[Source texts of formatted documents]
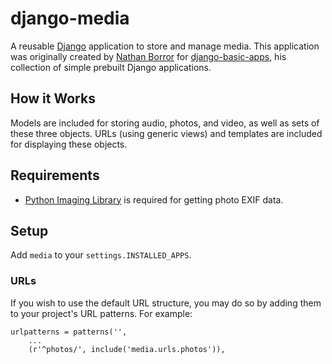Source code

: django-media
============

A reusable [Django](http://www.djangoproject.com/) application to store and manage media. This application was originally created by [Nathan Borror](http://nathanborror.com/) for [django-basic-apps](https://github.com/nathanborror/django-basic-apps), his collection of simple prebuilt Django applications.


How it Works
------------

Models are included for storing audio, photos, and video, as well as sets of these three objects. URLs (using generic views) and templates are included for displaying these objects.


Requirements
------------

* [Python Imaging Library](http://www.pythonware.com/products/pil/) is required for getting photo EXIF data.


Setup
-----

Add `media` to your `settings.INSTALLED_APPS`.


### URLs

If you wish to use the default URL structure, you may do so by adding them to your project's URL patterns. For example:

    urlpatterns = patterns('',
        ...
        (r'^photos/', include('media.urls.photos')),
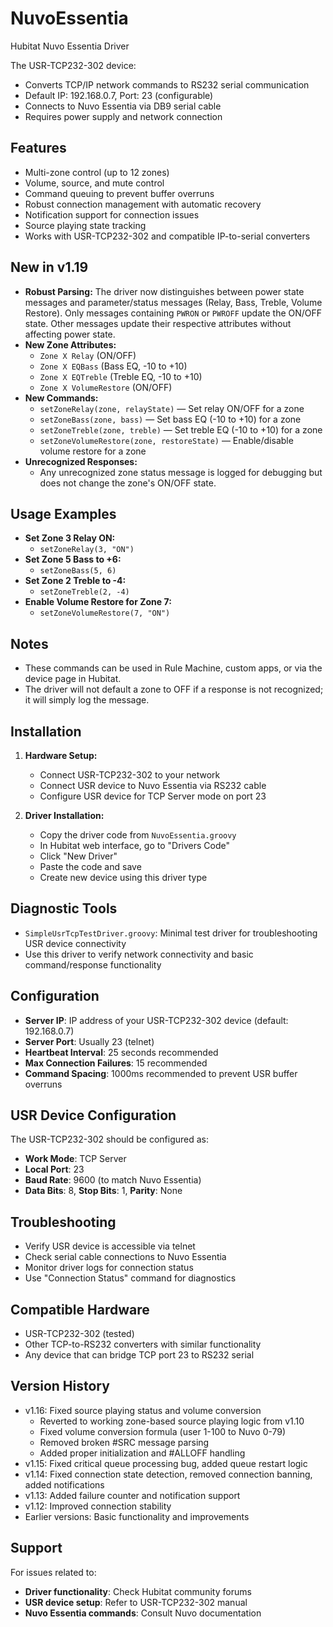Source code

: # NuvoEssentia
Hubitat Nuvo Essentia Driver

The USR-TCP232-302 device:
- Converts TCP/IP network commands to RS232 serial communication
- Default IP: 192.168.0.7, Port: 23 (configurable)
- Connects to Nuvo Essentia via DB9 serial cable
- Requires power supply and network connection

## Features
- Multi-zone control (up to 12 zones)
- Volume, source, and mute control
- Command queuing to prevent buffer overruns
- Robust connection management with automatic recovery
- Notification support for connection issues
- Source playing state tracking
- Works with USR-TCP232-302 and compatible IP-to-serial converters

## New in v1.19

- **Robust Parsing:** The driver now distinguishes between power state messages and parameter/status messages (Relay, Bass, Treble, Volume Restore). Only messages containing `PWRON` or `PWROFF` update the ON/OFF state. Other messages update their respective attributes without affecting power state.
- **New Zone Attributes:**
  - `Zone X Relay` (ON/OFF)
  - `Zone X EQBass` (Bass EQ, -10 to +10)
  - `Zone X EQTreble` (Treble EQ, -10 to +10)
  - `Zone X VolumeRestore` (ON/OFF)
- **New Commands:**
  - `setZoneRelay(zone, relayState)` — Set relay ON/OFF for a zone
  - `setZoneBass(zone, bass)` — Set bass EQ (-10 to +10) for a zone
  - `setZoneTreble(zone, treble)` — Set treble EQ (-10 to +10) for a zone
  - `setZoneVolumeRestore(zone, restoreState)` — Enable/disable volume restore for a zone
- **Unrecognized Responses:**
  - Any unrecognized zone status message is logged for debugging but does not change the zone's ON/OFF state.

## Usage Examples

- **Set Zone 3 Relay ON:**
  - `setZoneRelay(3, "ON")`
- **Set Zone 5 Bass to +6:**
  - `setZoneBass(5, 6)`
- **Set Zone 2 Treble to -4:**
  - `setZoneTreble(2, -4)`
- **Enable Volume Restore for Zone 7:**
  - `setZoneVolumeRestore(7, "ON")`

## Notes
- These commands can be used in Rule Machine, custom apps, or via the device page in Hubitat.
- The driver will not default a zone to OFF if a response is not recognized; it will simply log the message.

## Installation
1. **Hardware Setup:**
   - Connect USR-TCP232-302 to your network
   - Connect USR device to Nuvo Essentia via RS232 cable
   - Configure USR device for TCP Server mode on port 23
   
2. **Driver Installation:**
   - Copy the driver code from `NuvoEssentia.groovy`
   - In Hubitat web interface, go to "Drivers Code"
   - Click "New Driver" 
   - Paste the code and save
   - Create new device using this driver type

## Diagnostic Tools
- `SimpleUsrTcpTestDriver.groovy`: Minimal test driver for troubleshooting USR device connectivity
- Use this driver to verify network connectivity and basic command/response functionality

## Configuration
- **Server IP**: IP address of your USR-TCP232-302 device (default: 192.168.0.7)
- **Server Port**: Usually 23 (telnet)
- **Heartbeat Interval**: 25 seconds recommended
- **Max Connection Failures**: 15 recommended
- **Command Spacing**: 1000ms recommended to prevent USR buffer overruns

## USR Device Configuration
The USR-TCP232-302 should be configured as:
- **Work Mode**: TCP Server
- **Local Port**: 23
- **Baud Rate**: 9600 (to match Nuvo Essentia)
- **Data Bits**: 8, **Stop Bits**: 1, **Parity**: None

## Troubleshooting
- Verify USR device is accessible via telnet
- Check serial cable connections to Nuvo Essentia
- Monitor driver logs for connection status
- Use "Connection Status" command for diagnostics

## Compatible Hardware
- USR-TCP232-302 (tested)
- Other TCP-to-RS232 converters with similar functionality
- Any device that can bridge TCP port 23 to RS232 serial

## Version History
- v1.16: Fixed source playing status and volume conversion
  - Reverted to working zone-based source playing logic from v1.10
  - Fixed volume conversion formula (user 1-100 to Nuvo 0-79)
  - Removed broken #SRC message parsing
  - Added proper initialization and #ALLOFF handling
- v1.15: Fixed critical queue processing bug, added queue restart logic
- v1.14: Fixed connection state detection, removed connection banning, added notifications
- v1.13: Added failure counter and notification support
- v1.12: Improved connection stability
- Earlier versions: Basic functionality and improvements

## Support
For issues related to:
- **Driver functionality**: Check Hubitat community forums
- **USR device setup**: Refer to USR-TCP232-302 manual
- **Nuvo Essentia commands**: Consult Nuvo documentation
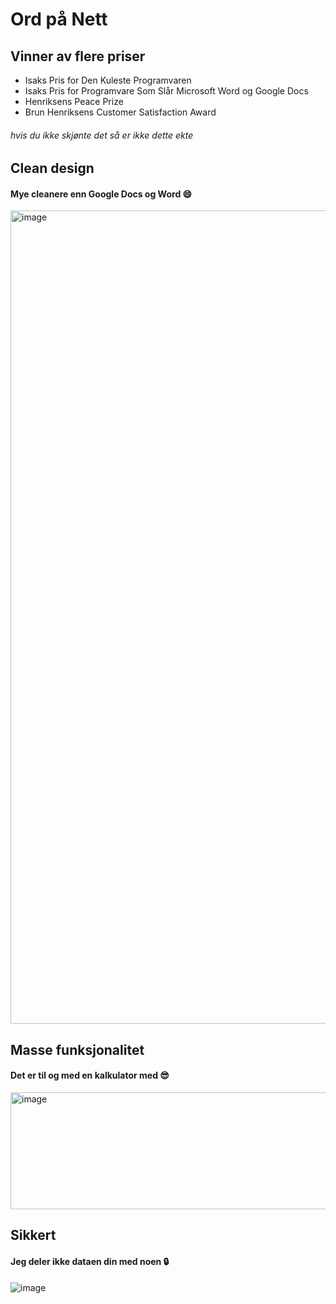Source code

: # Ord på Nett

## Vinner av flere priser
* Isaks Pris for Den Kuleste Programvaren
* Isaks Pris for Programvare Som Slår Microsoft Word og Google Docs
* Henriksens Peace Prize
* Brun Henriksens Customer Satisfaction Award
###### hvis du ikke skjønte det så er ikke dette ekte

## Clean design
#### Mye cleanere enn Google Docs og Word 😄 
<img width="2519" height="1301" alt="image" src="https://github.com/user-attachments/assets/3a1a3cac-b6cc-475f-8732-df181c2612e9" />

## Masse funksjonalitet
#### Det er til og med en kalkulator med 😎
<img width="1467" height="187" alt="image" src="https://github.com/user-attachments/assets/58b8672a-a7e4-4198-8b79-555986d09429" />

## Sikkert
#### Jeg deler ikke dataen din med noen 🔒
![image](https://github.com/user-attachments/assets/fd03132b-72e3-4866-b41f-685806ebf1ef)
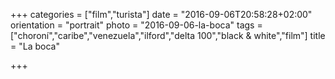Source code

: +++
categories = ["film","turista"]
date = "2016-09-06T20:58:28+02:00"
orientation = "portrait"
photo = "2016-09-06-la-boca"
tags = ["choroní","caribe","venezuela","ilford","delta 100","black & white","film"]
title = "La boca"

+++
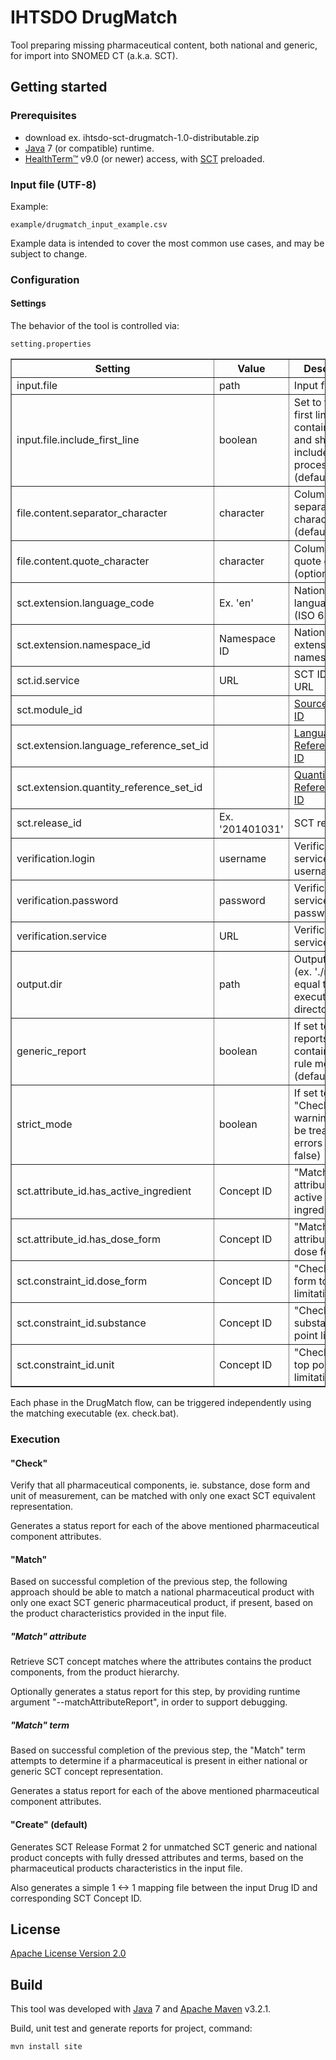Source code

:# IHTSDO DrugMatch

Tool preparing missing pharmaceutical content, both national and generic, for import into SNOMED CT (a.k.a. SCT).

## Getting started

### Prerequisites
* download ex. ihtsdo-sct-drugmatch-1.0-distributable.zip
* [Java](http://www.java.com/) 7 (or compatible) runtime.
* [HealthTerm™](http://www.healthterm.com/) v9.0 (or newer) access, with [SCT](http://www.ihtsdo.org/snomed-ct/) preloaded.

### Input file (UTF-8)

Example:

    example/drugmatch_input_example.csv

Example data is intended to cover the most common use cases, and may be subject to change.

### Configuration

#### Settings

The behavior of the tool is controlled via:

    setting.properties

<table border="1">
	<thead>
		<tr>
			<th>Setting</th>
			<th>Value</th>
			<th>Description</th>
		</tr>
	</thead>
	<tbody>
		<tr>
			<td>input.file</td>
			<td>path</td>
			<td>Input file</td>
		</tr>
		<tr>
			<td>input.file.include_first_line</td>
			<td>boolean</td>
			<td>Set to true if first line contains data and should be included for processing (default: false)</td>
		</tr>
		<tr>
			<td>file.content.separator_character</td>
			<td>character</td>
			<td>Column separator character (default: ;)</td>
		</tr>
		<tr>
			<td>file.content.quote_character</td>
			<td>character</td>
			<td>Column value quote character (optional)</td>
		</tr>
		<tr>
			<td>sct.extension.language_code</td>
			<td>Ex. 'en'</td>
			<td>National language code (ISO 639-1)</td>
		</tr>
		<tr>
			<td>sct.extension.namespace_id</td>
			<td>Namespace ID</td>
			<td>National SCT extension namespace ID</td>
		</tr>
		<tr>
			<td>sct.id.service</td>
			<td>URL</td>
			<td>SCT ID service URL</td>
		</tr>
		<tr>
			<td>sct.module_id</td>
			<td></td>
			<td>
				<a href="http://www.snomed.org/tig?t=trg2main_gen_idsource">Source Module ID</a>
			</td>
		</tr>
		<tr>
			<td>sct.extension.language_reference_set_id</td>
			<td></td>
			<td>
				<a href="http://www.snomed.org/tig?t=trg2rfs_spec_lang">Language Reference Set ID</a>
			</td>
		</tr>
		<tr>
			<td>sct.extension.quantity_reference_set_id</td>
			<td></td>
			<td>
				<a href="http://www.snomed.org/tig?t=trg2rfs_spec_overview">Quantity Reference Set ID</a>
			</td>
		</tr>
		<tr>
			<td>sct.release_id</td>
			<td>Ex. '201401031'</td>
			<td>SCT release ID</td>
		</tr>
		<tr>
			<td>verification.login</td>
			<td>username</td>
			<td>Verification service username</td>
		</tr>
		<tr>
			<td>verification.password</td>
			<td>password</td>
			<td>Verification service password</td>
		</tr>
		<tr>
			<td>verification.service</td>
			<td>URL</td>
			<td>Verification service URL</td>
		</tr>
		<tr>
			<td>output.dir</td>
			<td>path</td>
			<td>Output folder (ex. './result' is equal to execution directory/result)</td>
		</tr>
		<tr>
			<td>generic_report</td>
			<td>boolean</td>
			<td>If set to true, reports will contain generic rule messages (default: false)</td>
		</tr>
		<tr>
			<td>strict_mode</td>
			<td>boolean</td>
			<td>If set to true, "Check" warnings will be treated as errors (default: false)</td>
		</tr>
		<tr>
			<td>sct.attribute_id.has_active_ingredient</td>
			<td>Concept ID</td>
			<td>"Match" attribute, Has active ingredient</td>
		</tr>
		<tr>
			<td>sct.attribute_id.has_dose_form</td>
			<td>Concept ID</td>
			<td>"Match" attribute, Has dose form</td>
		</tr>
		<tr>
			<td>sct.constraint_id.dose_form</td>
			<td>Concept ID</td>
			<td>"Check" dose form top point limitation</td>
		</tr>
		<tr>
			<td>sct.constraint_id.substance</td>
			<td>Concept ID</td>
			<td>"Check" substance top point limitation</td>
		</tr>
		<tr>
			<td>sct.constraint_id.unit</td>
			<td>Concept ID</td>
			<td>"Check" unit top point limitation</td>
		</tr>
	</tbody>
</table>

Each phase in the DrugMatch flow, can be triggered independently using the matching executable (ex. check.bat).

### Execution

#### "Check"

Verify that all pharmaceutical components, ie. substance, dose form and unit of measurement, can be matched with only one exact SCT equivalent representation.

Generates a status report for each of the above mentioned pharmaceutical component attributes.

#### "Match"

Based on successful completion of the previous step, the following approach should be able to match a national pharmaceutical product with only one exact SCT generic pharmaceutical product, if present, based on the product characteristics provided in the input file.

##### "Match" attribute

Retrieve SCT concept matches where the attributes contains the product components, from the product hierarchy.

Optionally generates a status report for this step, by providing runtime argument "--matchAttributeReport", in order to support debugging.

##### "Match" term

Based on successful completion of the previous step, the "Match" term attempts to determine if a pharmaceutical is present in either national or generic SCT concept representation.

Generates a status report for each of the above mentioned pharmaceutical component attributes.

#### "Create" (default)

Generates SCT Release Format 2 for unmatched SCT generic and national product concepts with fully dressed attributes and terms, based on the pharmaceutical products characteristics in the input file.

Also generates a simple 1 <-> 1 mapping file between the input Drug ID and corresponding SCT Concept ID.

## License

[Apache License Version 2.0](LICENSE)

## Build
This tool was developed with [Java](http://www.java.com/) 7 and [Apache Maven](http://maven.apache.org/) v3.2.1.

Build, unit test and generate reports for project, command:

    mvn install site
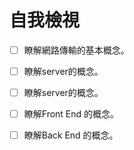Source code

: # 自我檢視

* [ ] 瞭解網路傳輸的基本概念。
* [ ] 瞭解server的概念。
* [ ] 瞭解server的概念。
* [ ] 瞭解Front End 的概念。
* [ ] 瞭解Back End 的概念。



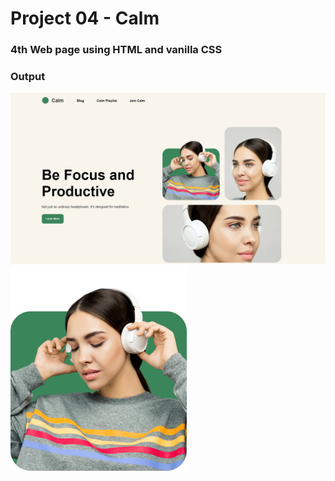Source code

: # Project 04 - Calm

### 4th Web page using HTML and vanilla CSS

### Output

![Project 4](./output.jpg)
![demo](./images/img1.png)
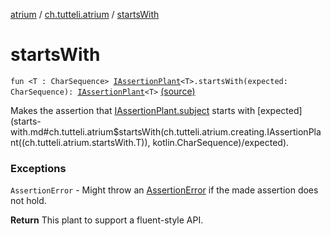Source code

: [atrium](../index.md) / [ch.tutteli.atrium](index.md) / [startsWith](.)

# startsWith

`fun <T : CharSequence> `[`IAssertionPlant`](../ch.tutteli.atrium.creating/-i-assertion-plant/index.md)`<T>.startsWith(expected: CharSequence): `[`IAssertionPlant`](../ch.tutteli.atrium.creating/-i-assertion-plant/index.md)`<T>` [(source)](https://github.com/robstoll/atrium/tree/master/atrium-assertions/src/main/kotlin/ch/tutteli/atrium/charSequenceAssertions.kt#L46)

Makes the assertion that [IAssertionPlant.subject](../ch.tutteli.atrium.creating/-i-assertion-plant-with-common-fields/subject.md) starts with [expected](starts-with.md#ch.tutteli.atrium$startsWith(ch.tutteli.atrium.creating.IAssertionPlant((ch.tutteli.atrium.startsWith.T)), kotlin.CharSequence)/expected).

### Exceptions

`AssertionError` - Might throw an [AssertionError](http://docs.oracle.com/javase/6/docs/api/java/lang/AssertionError.html) if the made assertion does not hold.

**Return**
This plant to support a fluent-style API.


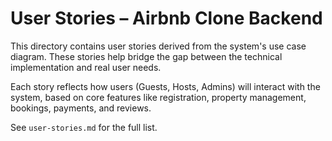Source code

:# User Stories – Airbnb Clone Backend

This directory contains user stories derived from the system's use case diagram. These stories help bridge the gap between the technical implementation and real user needs.

Each story reflects how users (Guests, Hosts, Admins) will interact with the system, based on core features like registration, property management, bookings, payments, and reviews.

See `user-stories.md` for the full list.
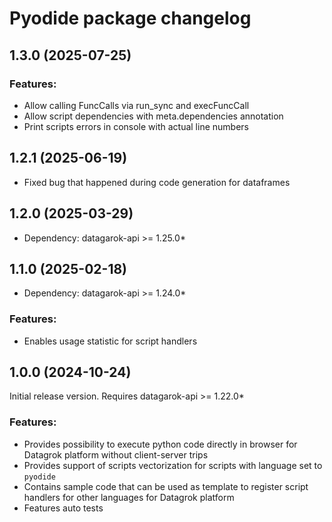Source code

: # Pyodide package changelog

## 1.3.0 (2025-07-25)

### Features:

* Allow calling FuncCalls via run_sync and execFuncCall
* Allow script dependencies with meta.dependencies annotation
* Print scripts errors in console with actual line numbers


## 1.2.1 (2025-06-19)

* Fixed bug that happened during code generation for dataframes

## 1.2.0 (2025-03-29)

* Dependency: datagarok-api >= 1.25.0*

## 1.1.0 (2025-02-18)

* Dependency: datagarok-api >= 1.24.0*

### Features:

* Enables usage statistic for script handlers


## 1.0.0 (2024-10-24)

Initial release version. Requires datagarok-api >= 1.22.0*

### Features:

* Provides possibility to execute python code directly in browser for Datagrok platform without client-server trips
* Provides support of scripts vectorization for scripts with language set to `pyodide`
* Contains sample code that can be used as template to register script handlers for other languages for Datagrok platform
* Features auto tests
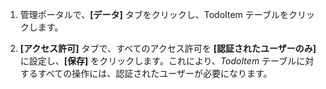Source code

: 

1. 管理ポータルで、**[データ]** タブをクリックし、TodoItem テーブルをクリックします。

2. **[アクセス許可]** タブで、すべてのアクセス許可を **[認証されたユーザーのみ]** に設定し、**[保存]** をクリックします。これにより、_TodoItem_ テーブルに対するすべての操作には、認証されたユーザーが必要になります。

<!--HONumber=47-->
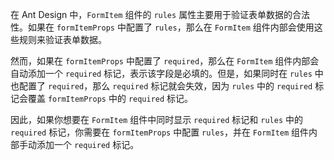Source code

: 在 Ant Design 中，`FormItem` 组件的 `rules` 属性主要用于验证表单数据的合法性。如果在 `formItemProps` 中配置了 `rules`，那么在 `FormItem` 组件内部会使用这些规则来验证表单数据。

然而，如果在 `formItemProps` 中配置了 `required`，那么在 `FormItem` 组件内部会自动添加一个 `required` 标记，表示该字段是必填的。但是，如果同时在 `rules` 中也配置了 `required`，那么 `required` 标记就会失效，因为 `rules` 中的 `required` 标记会覆盖 `formItemProps` 中的 `required` 标记。

因此，如果你想要在 `FormItem` 组件中同时显示 `required` 标记和 `rules` 中的 `required` 标记，你需要在 `formItemProps` 中配置 `rules`，并在 `FormItem` 组件内部手动添加一个 `required` 标记。
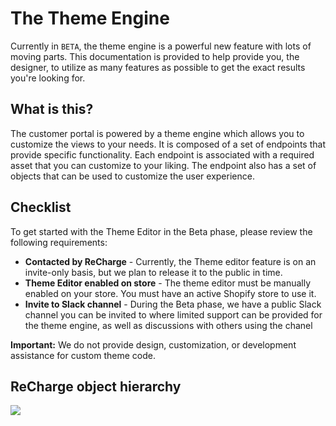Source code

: # The Theme Engine

Currently in `BETA`, the theme engine is a powerful new feature with lots of moving parts. This documentation is provided to help provide you, the designer, to utilize as many features as possible to get the exact results you're looking for.

## What is this?

The customer portal is powered by a theme engine which allows you to customize the views to your needs. It is composed of a set of endpoints that provide specific functionality. Each endpoint is associated with a required asset that you can customize to your liking. The endpoint also has a set of objects that can be used to customize the user experience.

## Checklist

To get started with the Theme Editor in the Beta phase, please review the following requirements:

* **Contacted by ReCharge** - Currently, the Theme editor feature is on an invite-only basis, but we plan to release it to the public in time.
* **Theme Editor enabled on store** - The theme editor must be manually enabled on your store. You must have an active Shopify store to use it.
* **Invite to Slack channel** - During the Beta phase, we have a public Slack channel you can be invited to where limited support can be provided for the theme engine, as well as discussions with others using the chanel

**Important:** We do not provide design, customization, or development assistance for custom theme code.

## ReCharge object hierarchy

![](images/shop.png)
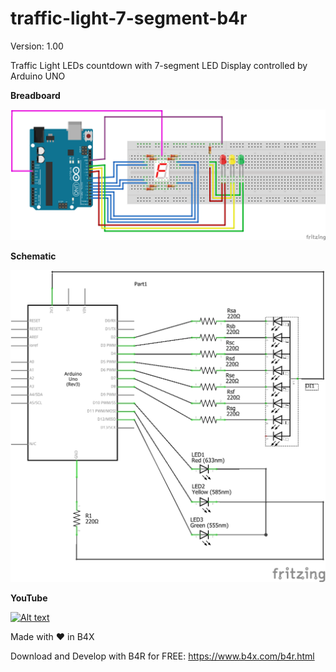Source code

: # traffic-light-7-segment-b4r

Version: 1.00

Traffic Light LEDs countdown with 7-segment LED Display controlled by Arduino UNO

**Breadboard**

<img src="https://github.com/pyhoon/traffic-light-7-segment-b4r/raw/main/images/TrafficLight-SevenSegment_bb.png" title="Breadboard" />

**Schematic**

<img src="https://github.com/pyhoon/traffic-light-7-segment-b4r/raw/main/images/TrafficLight-SevenSegment_schem.png" title="Schematic" />

**YouTube**

[![Alt text](https://img.youtube.com/vi/su5DxeNtTOU/0.jpg)](https://youtu.be/su5DxeNtTOU)

Made with ❤ in B4X

Download and Develop with B4R for FREE: https://www.b4x.com/b4r.html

Your objective. Where a picture appears, omit it; otherwise reproduce each line above from the first to the one with "## New in v1.19", inclusive.

The completed task.
Source code

: django-media
============

A reusable [Django](http://www.djangoproject.com/) application to store and manage media. This application was originally created by [Nathan Borror](http://nathanborror.com/) for [django-basic-apps](https://github.com/nathanborror/django-basic-apps), his collection of simple prebuilt Django applications.


How it Works
------------

Models are included for storing audio, photos, and video, as well as sets of these three objects. URLs (using generic views) and templates are included for displaying these objects.


Requirements
------------

* [Python Imaging Library](http://www.pythonware.com/products/pil/) is required for getting photo EXIF data.


Setup
-----

Add `media` to your `settings.INSTALLED_APPS`.


### URLs

If you wish to use the default URL structure, you may do so by adding them to your project's URL patterns. For example:

    urlpatterns = patterns('',
        ...
        (r'^photos/', include('media.urls.photos')),
Source code

: # NuvoEssentia
Hubitat Nuvo Essentia Driver

The USR-TCP232-302 device:
- Converts TCP/IP network commands to RS232 serial communication
- Default IP: 192.168.0.7, Port: 23 (configurable)
- Connects to Nuvo Essentia via DB9 serial cable
- Requires power supply and network connection

## Features
- Multi-zone control (up to 12 zones)
- Volume, source, and mute control
- Command queuing to prevent buffer overruns
- Robust connection management with automatic recovery
- Notification support for connection issues
- Source playing state tracking
- Works with USR-TCP232-302 and compatible IP-to-serial converters

## New in v1.19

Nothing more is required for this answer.